Work order: Below are some records. Return exactly the lines from the one with "Options: --help show" to the one with "-s KN user input speed in", and nothing else.

(Data for analysis begins)

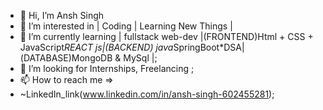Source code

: - 👋 Hi, I’m Ansh Singh
- 👀 I’m interested in | Coding | Learning New Things |
- 🌱 I’m currently learning | fullstack web-dev |(FRONTEND)Html + CSS + JavaScript*REACT js|(BACKEND) java*SpringBoot*DSA|(DATABASE)MongoDB & MySql |;
- 💞️ I’m looking for Internships, Freelancing ;
- 📫 How to reach me =>
-  ~LinkedIn_link(www.linkedin.com/in/ansh-singh-602455281);


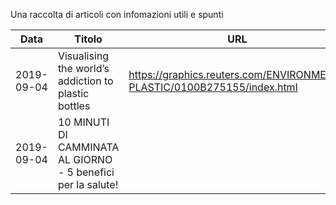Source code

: Una raccolta di articoli con infomazioni utili e spunti

|Data|Titolo|URL|
|---|---|---|
|2019-09-04|Visualising the world’s addiction to plastic bottles|https://graphics.reuters.com/ENVIRONMENT-PLASTIC/0100B275155/index.html|
|2019-09-04|10 MINUTI DI CAMMINATA AL GIORNO - 5 benefici per la salute!|


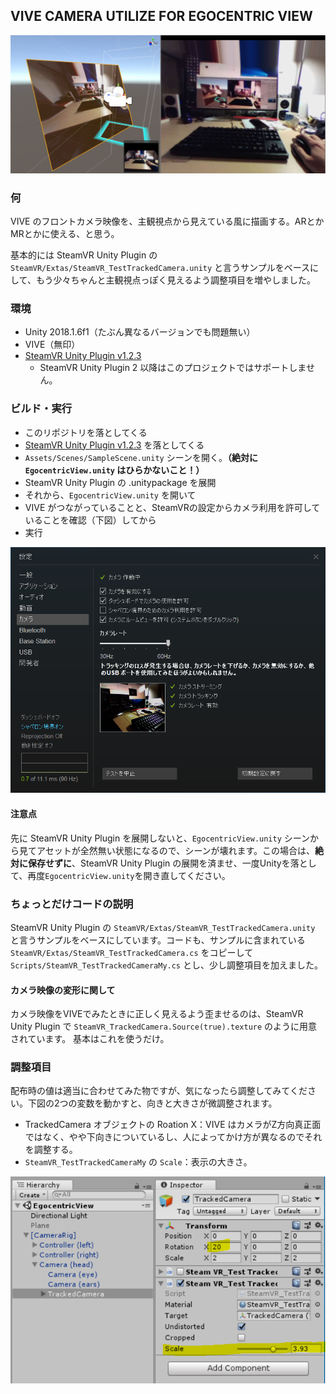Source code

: ## VIVE CAMERA UTILIZE FOR EGOCENTRIC VIEW

![](docs/index.jpg)

### 何

VIVE のフロントカメラ映像を、主観視点から見えている風に描画する。ARとかMRとかに使える、と思う。

基本的には SteamVR Unity Plugin の `SteamVR/Extas/SteamVR_TestTrackedCamera.unity` と言うサンプルをベースにして、もう少々ちゃんと主観視点っぽく見えるよう調整項目を増やしました。

### 環境

* Unity 2018.1.6f1（たぶん異なるバージョンでも問題無い）
* VIVE（無印）
* [SteamVR Unity Plugin v1.2.3](https://github.com/ValveSoftware/steamvr_unity_plugin/releases/tag/1.2.3)
  * SteamVR Unity Plugin 2 以降はこのプロジェクトではサポートしません。

### ビルド・実行

* このリポジトリを落としてくる
* [SteamVR Unity Plugin v1.2.3](https://github.com/ValveSoftware/steamvr_unity_plugin/releases/tag/1.2.3) を落としてくる
* `Assets/Scenes/SampleScene.unity` シーンを開く。**（絶対に `EgocentricView.unity` はひらかないこと！）**
* SteamVR Unity Plugin の .unitypackage を展開
* それから、`EgocentricView.unity` を開いて
* VIVE がつながっていることと、SteamVRの設定からカメラ利用を許可していることを確認（下図）してから
* 実行

![](docs/vivefrontcamera.png)

#### 注意点

先に SteamVR Unity Plugin を展開しないと、`EgocentricView.unity` シーンから見てアセットが全然無い状態になるので、シーンが壊れます。この場合は、**絶対に保存せずに**、SteamVR Unity Plugin の展開を済ませ、一度Unityを落として、再度`EgocentricView.unity`を開き直してください。

### ちょっとだけコードの説明

SteamVR Unity Plugin の `SteamVR/Extas/SteamVR_TestTrackedCamera.unity` と言うサンプルをベースにしています。コードも、サンプルに含まれている `SteamVR/Extas/SteamVR_TestTrackedCamera.cs` をコピーして `Scripts/SteamVR_TestTrackedCameraMy.cs` とし、少し調整項目を加えました。

#### カメラ映像の変形に関して

カメラ映像をVIVEでみたときに正しく見えるよう歪ませるのは、SteamVR Unity Plugin で `SteamVR_TrackedCamera.Source(true).texture` のように用意されています。 基本はこれを使うだけ。

### 調整項目

配布時の値は適当に合わせてみた物ですが、気になったら調整してみてください。下図の2つの変数を動かすと、向きと大きさが微調整されます。

* TrackedCamera オブジェクトの Roation X：VIVE はカメラがZ方向真正面ではなく、やや下向きについているし、人によってかけ方が異なるのでそれを調整する。
* `SteamVR_TestTrackedCameraMy` の `Scale`：表示の大きさ。

![](docs/trackedcamera.png)
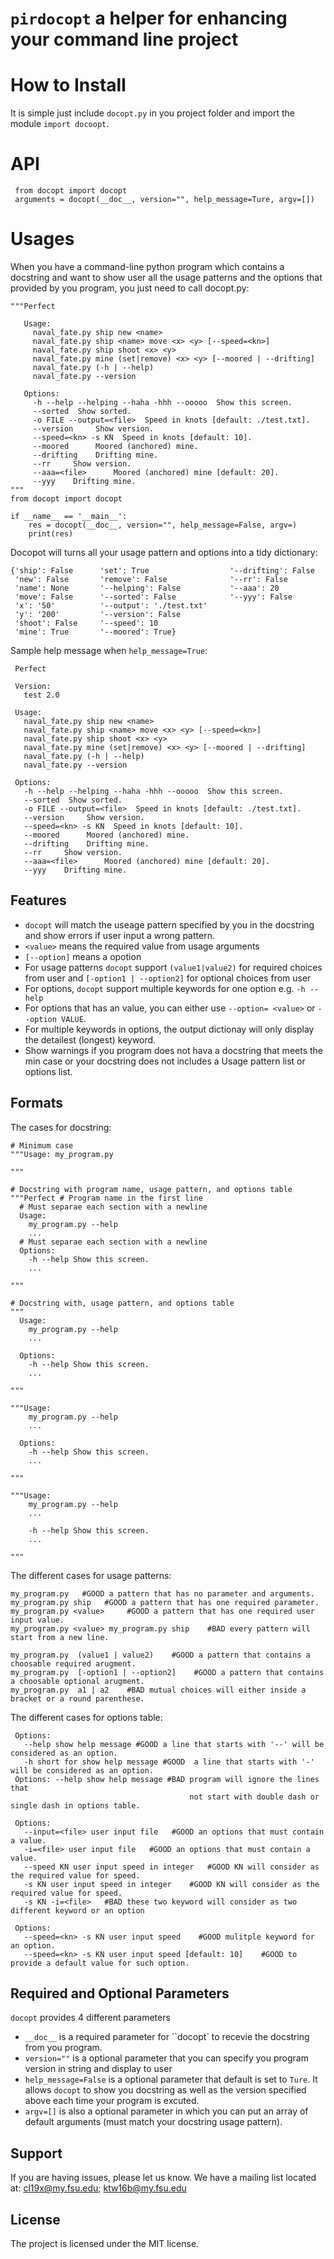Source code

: ``pirdocopt`` a helper for enhancing your command line project 
==================================================================

How to Install
========================
It is simple just include ``docopt.py`` in you project folder and import the module ``import docoopt``.

API
============

     from docopt import docopt
     arguments = docopt(__doc__, version="", help_message=Ture, argv=[])

Usages
========
When you have a command-line python program which contains a docstring and want to show user all the usage patterns
and the options that provided by you program, you just need to call docopt.py:

    """Perfect
    
       Usage:
         naval_fate.py ship new <name>
         naval_fate.py ship <name> move <x> <y> [--speed=<kn>]
         naval_fate.py ship shoot <x> <y>
         naval_fate.py mine (set|remove) <x> <y> [--moored | --drifting]
         naval_fate.py (-h | --help)
         naval_fate.py --version

       Options:
         -h --help --helping --haha -hhh --ooooo  Show this screen.
         --sorted  Show sorted.
         -o FILE --output=<file>  Speed in knots [default: ./test.txt].
         --version     Show version.
         --speed=<kn> -s KN  Speed in knots [default: 10].
         --moored      Moored (anchored) mine.
         --drifting    Drifting mine.
         --rr     Show version.
         --aaa=<file>      Moored (anchored) mine [default: 20].
         --yyy    Drifting mine.
    """
    from docopt import docopt

    if __name__ == '__main__':
        res = docopt(__doc__, version="", help_message=False, argv=)
        print(res)

Docopot will turns all your usage pattern and options into a tidy dictionary:

    {'ship': False      'set': True                  '--drifting': False
     'new': False       'remove': False              '--rr': False
     'name': None       '--helping': False           '--aaa': 20
     'move': False      '--sorted': False            '--yyy': False
     'x': '50'          '--output': './test.txt'
     'y': '200'         '--version': False
     'shoot': False     '--speed': 10
     'mine': True       '--moored': True}

Sample help message when ``help_message=True``:
     
     Perfect

     Version:
       test 2.0

     Usage:
       naval_fate.py ship new <name>
       naval_fate.py ship <name> move <x> <y> [--speed=<kn>]
       naval_fate.py ship shoot <x> <y>
       naval_fate.py mine (set|remove) <x> <y> [--moored | --drifting]
       naval_fate.py (-h | --help)
       naval_fate.py --version

     Options:
       -h --help --helping --haha -hhh --ooooo  Show this screen.
       --sorted  Show sorted.
       -o FILE --output=<file>  Speed in knots [default: ./test.txt].
       --version     Show version.
       --speed=<kn> -s KN  Speed in knots [default: 10].
       --moored      Moored (anchored) mine.
       --drifting    Drifting mine.
       --rr     Show version.
       --aaa=<file>      Moored (anchored) mine [default: 20].
       --yyy    Drifting mine.

Features
--------

- ``docopt`` will match the useage pattern specified by you in the docstring and show errors if user input a wrong pattern.
- ``<value>`` means the required value from usage arguments
- ``[--option]`` means a opotion 
- For usage patterns ``docopt`` support ``(value1|value2)`` for required choices from user 
  and ``[-option1 | --option2]`` for optional choices from user
- For options, ``docopt`` support multiple keywords for one option e.g. ``-h --help``
- For options that has an value, you can either use ``--option= <value>`` or ``--option VALUE``.
- For multiple keywords in options, the output dictionay will only display the detailest (longest) keyword. 
- Show warnings if you program does not hava a docstring that meets the min case or 
  your docstring does not includes a Usage pattern list or options list.

Formats
-----------------------

The cases for docstring:
    
    # Minimum case
    """Usage: my_program.py

    """
    
    # Docstring with program name, usage pattern, and options table 
    """Perfect # Program name in the first line
      # Must separae each section with a newline
      Usage:
        my_program.py --help
        ...
      # Must separae each section with a newline
      Options:
        -h --help Show this screen.
        ...
         
    """
    
    # Docstring with, usage pattern, and options table 
    """
      Usage:
        my_program.py --help
        ...
        
      Options:
        -h --help Show this screen.
        ...
         
    """
    
    """Usage:
        my_program.py --help
        ...
        
      Options:
        -h --help Show this screen.
        ...
         
    """
    
    """Usage:
        my_program.py --help
        ...
        
        -h --help Show this screen.
        ...
         
    """
       
The different cases for usage patterns:
    
    my_program.py   #GOOD a pattern that has no parameter and arguments.
    my_program.py ship   #GOOD a pattern that has one required parameter.
    my_program.py <value>     #GOOD a pattern that has one required user input value.
    my_program.py <value> my_program.py ship    #BAD every pattern will start from a new line.
    
    my_program.py  (value1 | value2)    #GOOD a pattern that contains a choosable required arugment.
    my_program.py  [-option1 | --option2]    #GOOD a pattern that contains a choosable optional arugment.
    my_program.py  a1 | a2    #BAD mutual choices will either inside a bracket or a round parenthese.
    
The different cases for options table:
     
     Options:
       --help show help message #GOOD a line that starts with '--' will be considered as an option.
       -h short for show help message #GOOD  a line that starts with '-' will be considered as an option.
     Options: --help show help message #BAD program will ignore the lines that 
                                            not start with double dash or single dash in options table.
     
     Options:
       --input=<file> user input file   #GOOD an options that must contain a value.
       -i=<file> user input file   #GOOD an options that must contain a value.
       --speed KN user input speed in integer   #GOOD KN will consider as the required value for speed.
       -s KN user input speed in integer    #GOOD KN will consider as the required value for speed.
       -s KN -i=<file>   #BAD these two keyword will consider as two different keyword or an option
       
     Options:
       --speed=<kn> -s KN user input speed    #GOOD mulitple keyword for an option.
       --speed=<kn> -s KN user input speed [default: 10]    #GOOD to provide a default value for such option.



Required and Optional Parameters
------------
``docopt`` provides 4 different parameters
- ``__doc__`` is a required parameter for ``docopt` to recevie the docstring from you program.
- ``version=""`` is a optional parameter that you can specify you program version in string and display to user
- ``help_message=False`` is a optional parameter that default is set to ``Ture``. 
    It allows ``docopt`` to show you docstring as well as the version specified above each time your program is excuted.
- ``argv=[]`` is also a optional parameter in which you can put an array of default arguments (must match your docstring usage pattern).


Support
-------

If you are having issues, please let us know.
We have a mailing list located at: cl19x@my.fsu.edu; ktw16b@my.fsu.edu


License
-------

The project is licensed under the MIT license.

(Data for analysis ends)

Reply to the task:
     Options: --help show help message #BAD program will ignore the lines that 
                                            not start with double dash or single dash in options table.
     
     Options:
       --input=<file> user input file   #GOOD an options that must contain a value.
       -i=<file> user input file   #GOOD an options that must contain a value.
       --speed KN user input speed in integer   #GOOD KN will consider as the required value for speed.
       -s KN user input speed in integer    #GOOD KN will consider as the required value for speed.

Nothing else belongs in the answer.